“Bactérias transgênicas que suportam altas doses de
mercúrio poderiam facilitar a limpeza de áreas contaminadas com o metal,
afirmam cientistas da Universidade Interamericana do Porto Rico.
Segundo o Pnuma (Programa das Nações Unidas para o Meio
Ambiente), anualmente, a indústria química e a mineração vertem 6.000 toneladas
de mercúrio no ambiente.
Esse metal, que pode entrar na cadeia alimentar, é muito
tóxico, sobretudo na forma de metilmercúrio, para humanos e animais.

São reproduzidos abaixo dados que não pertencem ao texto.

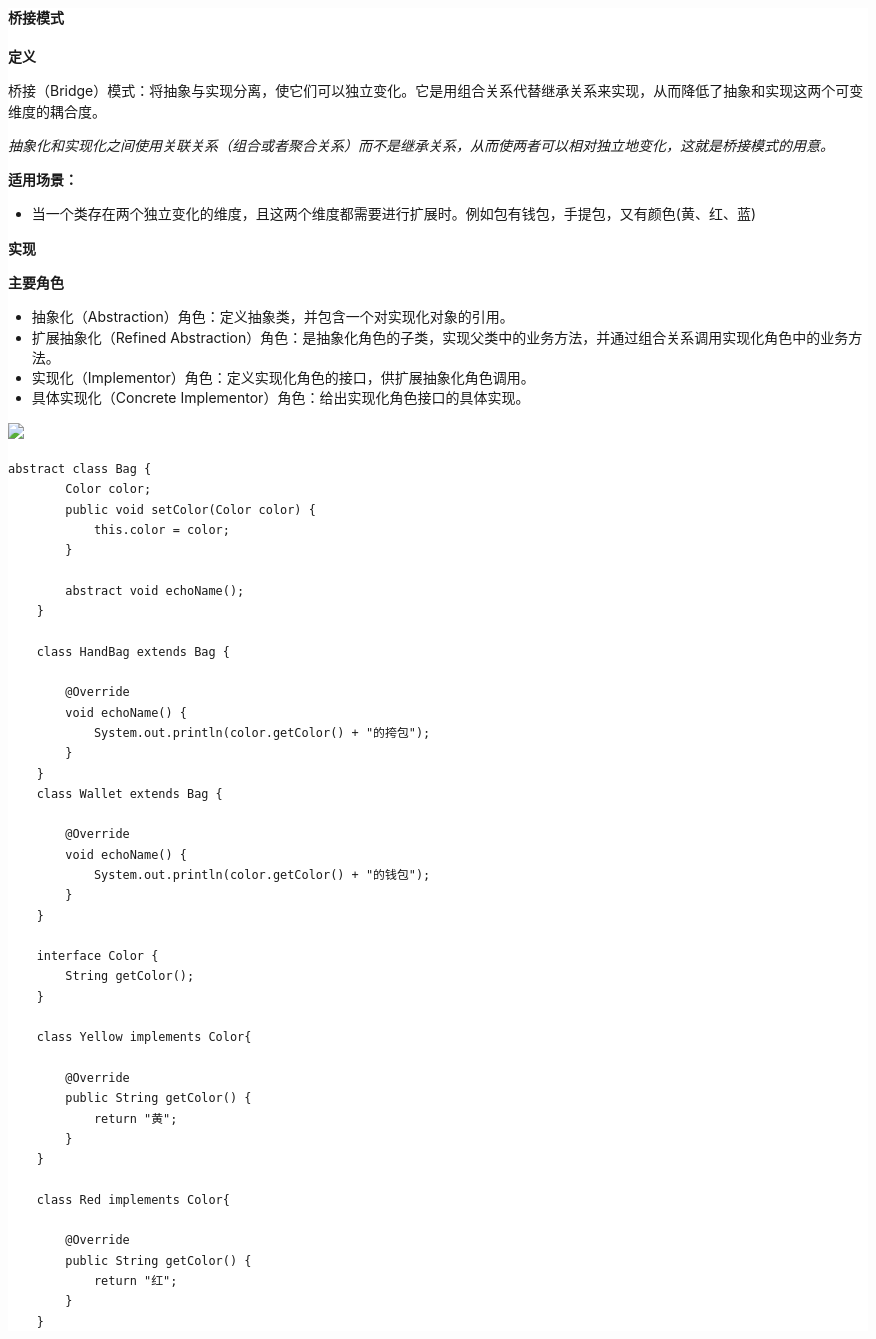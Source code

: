 #### 桥接模式

**定义**

桥接（Bridge）模式：将抽象与实现分离，使它们可以独立变化。它是用组合关系代替继承关系来实现，从而降低了抽象和实现这两个可变维度的耦合度。

_抽象化和实现化之间使用关联关系（组合或者聚合关系）而不是继承关系，从而使两者可以相对独立地变化，这就是桥接模式的用意。_

**适用场景：**

- 当一个类存在两个独立变化的维度，且这两个维度都需要进行扩展时。例如包有钱包，手提包，又有颜色\(黄、红、蓝\)

**实现**

**主要角色**

- 抽象化（Abstraction）角色：定义抽象类，并包含一个对实现化对象的引用。
- 扩展抽象化（Refined Abstraction）角色：是抽象化角色的子类，实现父类中的业务方法，并通过组合关系调用实现化角色中的业务方法。
- 实现化（Implementor）角色：定义实现化角色的接口，供扩展抽象化角色调用。
- 具体实现化（Concrete Implementor）角色：给出实现化角色接口的具体实现。

![](http://c.biancheng.net/uploads/allimg/181115/3-1Q115125253H1.gif)

```text
abstract class Bag {
        Color color;
        public void setColor(Color color) {
            this.color = color;
        }

        abstract void echoName();
    }

    class HandBag extends Bag {

        @Override
        void echoName() {
            System.out.println(color.getColor() + "的挎包");
        }
    }
    class Wallet extends Bag {

        @Override
        void echoName() {
            System.out.println(color.getColor() + "的钱包");
        }
    }

    interface Color {
        String getColor();
    }

    class Yellow implements Color{

        @Override
        public String getColor() {
            return "黄";
        }
    }

    class Red implements Color{

        @Override
        public String getColor() {
            return "红";
        }
    }
```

Oscar Ruiz e seus colegas da Universidade Interamericana
do Porto Rico consideram que as bactérias transgênicas que criaram são “uma
alternativa” às custosas técnicas de descontaminação adotadas atualmente.

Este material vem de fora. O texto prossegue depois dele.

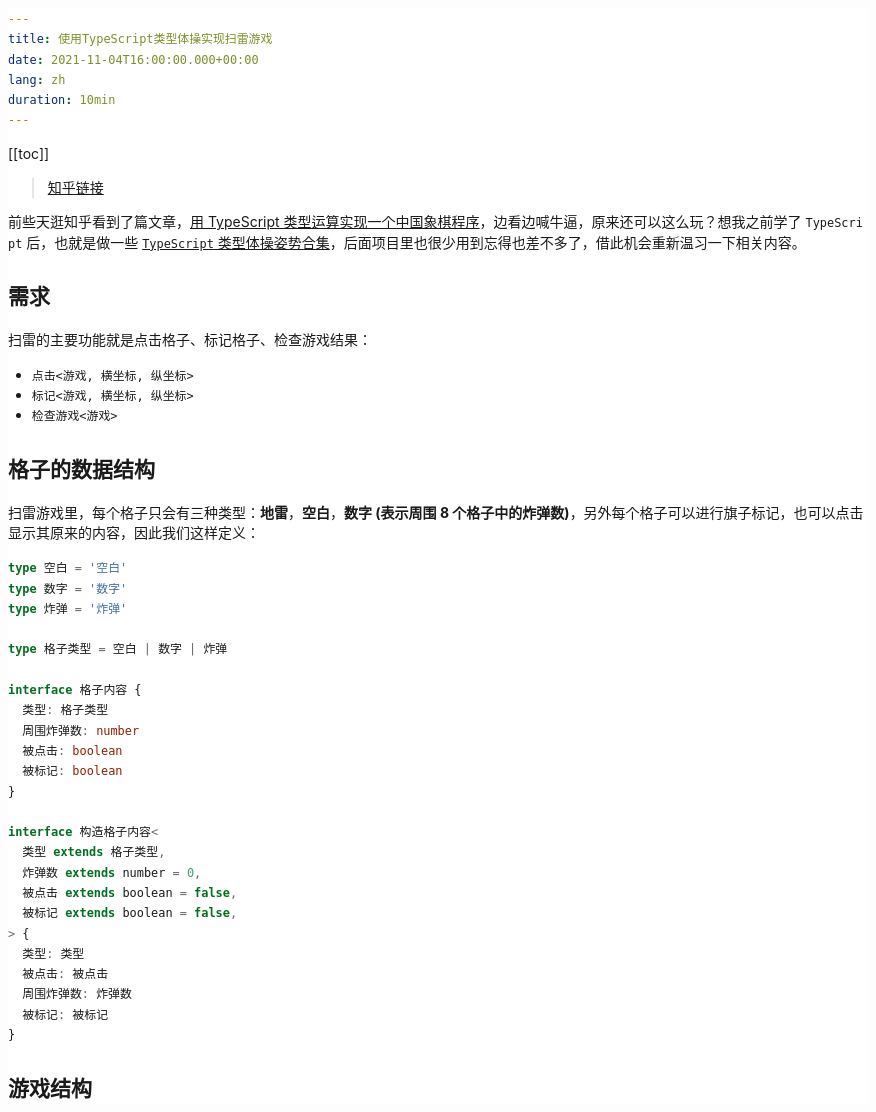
 ```yaml
---
title: 使用TypeScript类型体操实现扫雷游戏
date: 2021-11-04T16:00:00.000+00:00
lang: zh
duration: 10min
---
```


[[toc]]

> [知乎链接](https://zhuanlan.zhihu.com/p/429165133)

前些天逛知乎看到了篇文章，[用 TypeScript 类型运算实现一个中国象棋程序](https://zhuanlan.zhihu.com/p/426966480)，边看边喊牛逼，原来还可以这么玩？想我之前学了 `TypeScript` 后，也就是做一些 [`TypeScript` 类型体操姿势合集](https://github.com/type-challenges/type-challenges)，后面项目里也很少用到忘得也差不多了，借此机会重新温习一下相关内容。

## 需求

扫雷的主要功能就是点击格子、标记格子、检查游戏结果：

- `点击<游戏, 横坐标, 纵坐标>`
- `标记<游戏, 横坐标, 纵坐标>`
- `检查游戏<游戏>`

## 格子的数据结构

扫雷游戏里，每个格子只会有三种类型：**地雷**，**空白**，**数字 (表示周围 8 个格子中的炸弹数)**，另外每个格子可以进行旗子标记，也可以点击显示其原来的内容，因此我们这样定义：

```ts
type 空白 = '空白'
type 数字 = '数字'
type 炸弹 = '炸弹'

type 格子类型 = 空白 | 数字 | 炸弹

interface 格子内容 {
  类型: 格子类型
  周围炸弹数: number
  被点击: boolean
  被标记: boolean
}

interface 构造格子内容<
  类型 extends 格子类型,
  炸弹数 extends number = 0,
  被点击 extends boolean = false,
  被标记 extends boolean = false,
> {
  类型: 类型
  被点击: 被点击
  周围炸弹数: 炸弹数
  被标记: 被标记
}
```
## 游戏结构


  [key in 纵坐标]: 渲染一行格子<某局游戏[key]>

Capazes de proliferar em uma solução contendo 24 vezes a
dose mortal de mercúrio para bactérias não resistentes, as cepas transgênicas
conseguiram absorver em cinco dias 80% do mercúrio contido no líquido, segundo
estudo publicado em Londres pela“BMC Biotechnology”.
As bactérias Escherichia coli se tornaram resistentes a
altas concentrações de mercúrio, graças à inserção de um gene que permite a
elas produzir metalotioneína, proteína que desempenha um papel de
desintoxicação no organismo de ratos.
Trata-se, segundo os cientistas, do “primeiro estudo” que
prova que a metalotioneína “garante uma resistência ao mercúrio e permite sua
acumulação na bactéria”, que o absorve.
O mercúrio recuperado pelas bactérias nas áreas
contaminadas poderia ser utilizado em novas aplicações industriais, segundo a
equipe de cientistas.
As bactérias transgênicas demonstraram ser capazes de
extrair mercúrio de um líquido, de forma que “a primeira e principal aplicação
poderia ser recuperar o mercúrio na água e em outros líquidos”, explicou Ruiz
em e-mail à AFP.
Não se descarta seu uso a longo prazo para a
descontaminação.
“Temos ideias de como poderia funcionar”, afirmou Ruiz,
convencido de que seria mais barato que os sistemas atuais.”